=== MATERIAL PROVIDED ===

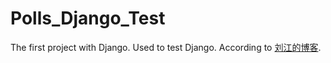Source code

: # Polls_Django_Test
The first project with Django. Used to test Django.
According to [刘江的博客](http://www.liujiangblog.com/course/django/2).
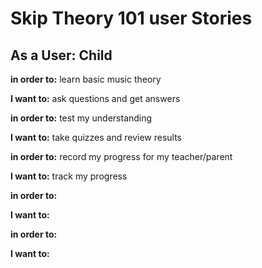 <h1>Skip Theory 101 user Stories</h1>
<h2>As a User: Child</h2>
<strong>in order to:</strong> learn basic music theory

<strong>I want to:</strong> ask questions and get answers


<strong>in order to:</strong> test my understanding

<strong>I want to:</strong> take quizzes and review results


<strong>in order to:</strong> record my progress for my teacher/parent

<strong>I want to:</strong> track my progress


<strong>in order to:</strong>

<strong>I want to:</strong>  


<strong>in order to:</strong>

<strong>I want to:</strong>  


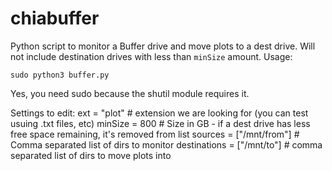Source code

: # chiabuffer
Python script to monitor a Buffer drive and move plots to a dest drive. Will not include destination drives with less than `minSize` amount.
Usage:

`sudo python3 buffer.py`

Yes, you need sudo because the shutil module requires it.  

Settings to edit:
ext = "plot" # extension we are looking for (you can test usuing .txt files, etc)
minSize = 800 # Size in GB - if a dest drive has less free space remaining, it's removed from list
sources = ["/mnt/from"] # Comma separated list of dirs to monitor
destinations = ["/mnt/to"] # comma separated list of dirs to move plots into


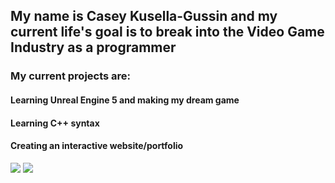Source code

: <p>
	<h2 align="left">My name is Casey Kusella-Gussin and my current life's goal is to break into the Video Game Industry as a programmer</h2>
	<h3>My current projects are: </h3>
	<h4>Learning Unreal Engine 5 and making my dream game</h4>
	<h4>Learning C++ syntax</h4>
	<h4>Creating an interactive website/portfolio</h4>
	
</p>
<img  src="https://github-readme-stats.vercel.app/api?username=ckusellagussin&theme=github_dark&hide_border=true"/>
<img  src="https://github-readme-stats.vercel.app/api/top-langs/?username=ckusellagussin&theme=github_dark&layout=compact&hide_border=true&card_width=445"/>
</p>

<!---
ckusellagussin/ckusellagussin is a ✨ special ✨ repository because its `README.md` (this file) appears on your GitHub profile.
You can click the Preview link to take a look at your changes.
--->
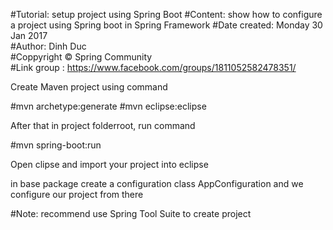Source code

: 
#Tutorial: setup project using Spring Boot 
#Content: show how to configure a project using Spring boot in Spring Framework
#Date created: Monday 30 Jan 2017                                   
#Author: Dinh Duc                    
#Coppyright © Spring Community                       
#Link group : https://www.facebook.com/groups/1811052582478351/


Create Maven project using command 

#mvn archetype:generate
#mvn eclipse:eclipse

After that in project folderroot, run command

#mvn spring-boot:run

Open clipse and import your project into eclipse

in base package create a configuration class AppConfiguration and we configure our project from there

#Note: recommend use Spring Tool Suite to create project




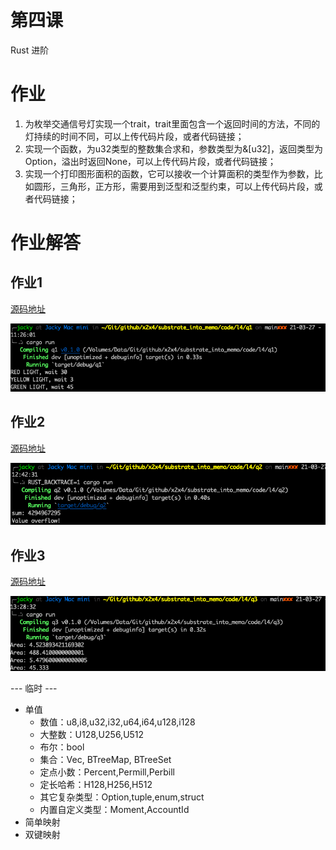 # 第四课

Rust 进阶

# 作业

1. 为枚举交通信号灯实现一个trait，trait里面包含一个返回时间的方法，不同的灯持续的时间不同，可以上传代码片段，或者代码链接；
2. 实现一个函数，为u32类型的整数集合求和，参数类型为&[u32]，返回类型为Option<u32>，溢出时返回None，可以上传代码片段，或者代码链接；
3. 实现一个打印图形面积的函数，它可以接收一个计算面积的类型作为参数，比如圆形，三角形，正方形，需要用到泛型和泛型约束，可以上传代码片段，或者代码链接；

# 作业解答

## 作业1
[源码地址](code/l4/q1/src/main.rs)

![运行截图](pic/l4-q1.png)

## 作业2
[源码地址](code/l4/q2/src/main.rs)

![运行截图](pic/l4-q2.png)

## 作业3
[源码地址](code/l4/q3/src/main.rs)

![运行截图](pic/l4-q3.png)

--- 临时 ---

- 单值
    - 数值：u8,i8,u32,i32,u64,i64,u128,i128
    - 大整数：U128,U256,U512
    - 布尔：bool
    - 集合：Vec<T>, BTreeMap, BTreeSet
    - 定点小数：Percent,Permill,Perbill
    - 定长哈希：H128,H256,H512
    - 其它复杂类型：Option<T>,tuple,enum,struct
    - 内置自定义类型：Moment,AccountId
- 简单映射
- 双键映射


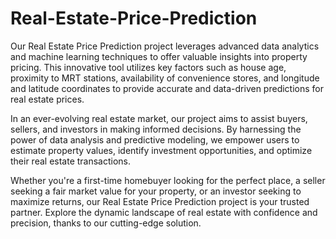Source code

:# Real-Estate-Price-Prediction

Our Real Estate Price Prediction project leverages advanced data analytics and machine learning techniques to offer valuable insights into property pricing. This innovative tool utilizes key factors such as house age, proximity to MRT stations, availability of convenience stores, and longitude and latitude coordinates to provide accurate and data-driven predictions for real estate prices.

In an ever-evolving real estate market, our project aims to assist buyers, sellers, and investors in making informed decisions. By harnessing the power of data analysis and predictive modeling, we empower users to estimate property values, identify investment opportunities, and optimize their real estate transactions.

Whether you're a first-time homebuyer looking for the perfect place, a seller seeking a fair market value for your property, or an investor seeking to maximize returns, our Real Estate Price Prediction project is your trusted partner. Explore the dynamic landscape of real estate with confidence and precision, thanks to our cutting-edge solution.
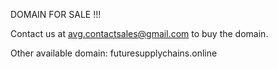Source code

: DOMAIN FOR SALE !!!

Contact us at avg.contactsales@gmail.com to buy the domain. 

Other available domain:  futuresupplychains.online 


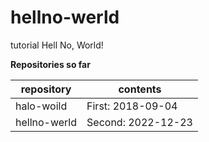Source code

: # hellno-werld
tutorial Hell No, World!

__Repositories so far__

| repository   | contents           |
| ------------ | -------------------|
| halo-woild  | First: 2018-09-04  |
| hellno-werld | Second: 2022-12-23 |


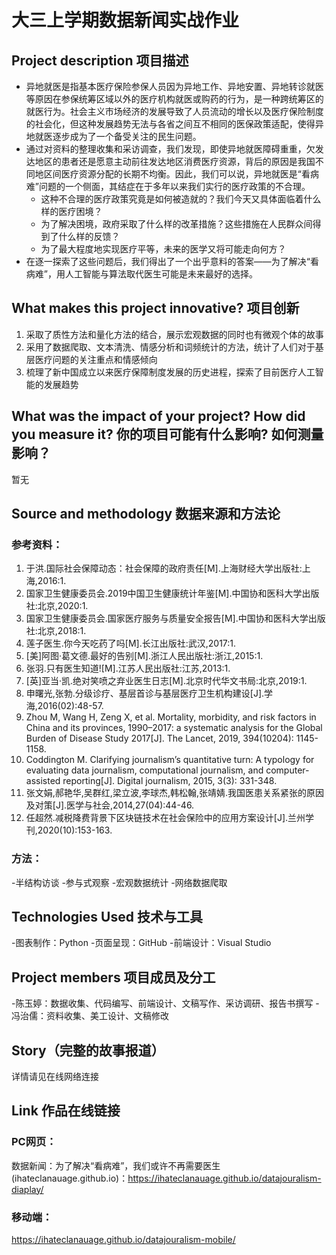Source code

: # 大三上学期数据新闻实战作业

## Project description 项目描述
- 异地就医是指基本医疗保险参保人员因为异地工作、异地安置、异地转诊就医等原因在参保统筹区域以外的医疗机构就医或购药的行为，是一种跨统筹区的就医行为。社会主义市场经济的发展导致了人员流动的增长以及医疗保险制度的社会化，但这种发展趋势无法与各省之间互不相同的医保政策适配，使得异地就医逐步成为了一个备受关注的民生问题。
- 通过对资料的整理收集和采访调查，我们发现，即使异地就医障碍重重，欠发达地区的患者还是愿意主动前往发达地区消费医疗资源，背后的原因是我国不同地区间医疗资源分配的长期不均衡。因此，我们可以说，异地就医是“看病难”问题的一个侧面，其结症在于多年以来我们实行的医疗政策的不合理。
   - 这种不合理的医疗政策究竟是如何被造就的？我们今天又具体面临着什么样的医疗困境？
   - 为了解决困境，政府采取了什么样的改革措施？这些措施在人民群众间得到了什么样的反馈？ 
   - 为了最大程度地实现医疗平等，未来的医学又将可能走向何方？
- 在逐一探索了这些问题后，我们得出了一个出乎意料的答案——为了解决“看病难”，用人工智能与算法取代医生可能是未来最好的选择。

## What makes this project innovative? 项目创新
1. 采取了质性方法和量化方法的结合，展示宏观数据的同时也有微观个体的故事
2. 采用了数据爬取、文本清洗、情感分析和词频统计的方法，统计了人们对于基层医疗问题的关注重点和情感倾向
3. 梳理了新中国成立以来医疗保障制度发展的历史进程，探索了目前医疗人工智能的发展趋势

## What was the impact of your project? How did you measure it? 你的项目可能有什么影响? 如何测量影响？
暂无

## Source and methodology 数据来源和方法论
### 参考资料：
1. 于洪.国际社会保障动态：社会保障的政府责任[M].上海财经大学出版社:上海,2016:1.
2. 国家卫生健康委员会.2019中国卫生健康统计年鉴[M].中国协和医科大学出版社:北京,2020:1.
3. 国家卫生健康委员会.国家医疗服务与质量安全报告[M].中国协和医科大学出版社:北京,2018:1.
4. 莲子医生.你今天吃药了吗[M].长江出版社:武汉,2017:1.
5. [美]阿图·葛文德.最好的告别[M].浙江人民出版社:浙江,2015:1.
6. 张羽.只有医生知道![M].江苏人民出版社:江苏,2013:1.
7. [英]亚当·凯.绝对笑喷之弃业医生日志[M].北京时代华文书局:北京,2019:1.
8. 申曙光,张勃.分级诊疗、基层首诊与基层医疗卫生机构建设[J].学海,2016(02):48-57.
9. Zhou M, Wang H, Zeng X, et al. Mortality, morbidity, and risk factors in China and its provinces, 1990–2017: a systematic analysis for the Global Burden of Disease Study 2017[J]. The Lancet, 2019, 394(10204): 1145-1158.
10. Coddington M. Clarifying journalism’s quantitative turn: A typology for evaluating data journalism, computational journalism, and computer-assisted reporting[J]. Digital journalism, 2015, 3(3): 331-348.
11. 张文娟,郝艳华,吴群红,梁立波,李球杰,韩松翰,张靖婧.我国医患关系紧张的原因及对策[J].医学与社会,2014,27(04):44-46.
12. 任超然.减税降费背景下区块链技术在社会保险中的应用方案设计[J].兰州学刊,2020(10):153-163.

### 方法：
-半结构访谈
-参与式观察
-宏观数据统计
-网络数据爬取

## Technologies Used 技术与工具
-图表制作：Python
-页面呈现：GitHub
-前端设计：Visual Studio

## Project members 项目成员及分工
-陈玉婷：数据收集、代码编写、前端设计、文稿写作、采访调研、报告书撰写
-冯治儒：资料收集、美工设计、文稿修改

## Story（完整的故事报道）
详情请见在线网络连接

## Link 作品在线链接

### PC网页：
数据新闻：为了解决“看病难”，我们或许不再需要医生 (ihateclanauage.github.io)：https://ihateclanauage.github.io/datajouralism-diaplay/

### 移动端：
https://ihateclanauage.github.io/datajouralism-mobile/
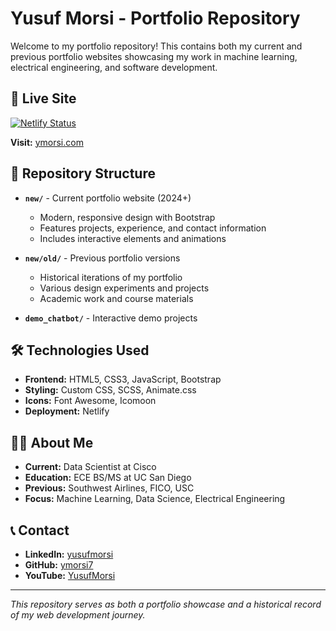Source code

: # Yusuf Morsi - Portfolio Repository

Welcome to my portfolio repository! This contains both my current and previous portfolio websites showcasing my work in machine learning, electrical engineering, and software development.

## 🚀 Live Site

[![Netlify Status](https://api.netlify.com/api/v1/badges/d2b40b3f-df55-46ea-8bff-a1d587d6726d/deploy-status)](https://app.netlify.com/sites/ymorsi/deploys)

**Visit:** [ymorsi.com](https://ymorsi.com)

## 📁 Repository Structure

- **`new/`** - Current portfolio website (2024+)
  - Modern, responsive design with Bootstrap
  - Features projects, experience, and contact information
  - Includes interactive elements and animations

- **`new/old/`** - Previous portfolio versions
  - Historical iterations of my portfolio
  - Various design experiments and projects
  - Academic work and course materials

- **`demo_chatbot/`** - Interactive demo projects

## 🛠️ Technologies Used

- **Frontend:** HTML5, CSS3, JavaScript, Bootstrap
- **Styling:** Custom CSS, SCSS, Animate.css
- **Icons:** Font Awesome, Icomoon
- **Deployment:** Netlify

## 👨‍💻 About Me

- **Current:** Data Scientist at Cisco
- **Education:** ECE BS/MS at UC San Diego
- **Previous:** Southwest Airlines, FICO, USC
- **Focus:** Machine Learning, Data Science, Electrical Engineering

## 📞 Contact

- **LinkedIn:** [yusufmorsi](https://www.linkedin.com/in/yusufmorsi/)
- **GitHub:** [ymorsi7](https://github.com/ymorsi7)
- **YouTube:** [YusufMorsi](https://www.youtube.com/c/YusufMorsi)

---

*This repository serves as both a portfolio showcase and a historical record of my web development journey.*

===

■ **YOUR ASSIGNMENT**
Using the entries above, extract exactly the lines from the one that contains "After that in project folderroot, run command" through the one that contains "[源码地址](code/l4/q2/src/main.rs)". Do not carry over any pictures.

■ **FINISHED EXERCISE**
After that in project folderroot, run command

#mvn spring-boot:run

Open clipse and import your project into eclipse

in base package create a configuration class AppConfiguration and we configure our project from there

#Note: recommend use Spring Tool Suite to create project




 # 第四课

Rust 进阶

# 作业

1. 为枚举交通信号灯实现一个trait，trait里面包含一个返回时间的方法，不同的灯持续的时间不同，可以上传代码片段，或者代码链接；
2. 实现一个函数，为u32类型的整数集合求和，参数类型为&[u32]，返回类型为Option<u32>，溢出时返回None，可以上传代码片段，或者代码链接；
3. 实现一个打印图形面积的函数，它可以接收一个计算面积的类型作为参数，比如圆形，三角形，正方形，需要用到泛型和泛型约束，可以上传代码片段，或者代码链接；

# 作业解答

## 作业1
[源码地址](code/l4/q1/src/main.rs)

![运行截图](pic/l4-q1.png)

## 作业2
[源码地址](code/l4/q2/src/main.rs)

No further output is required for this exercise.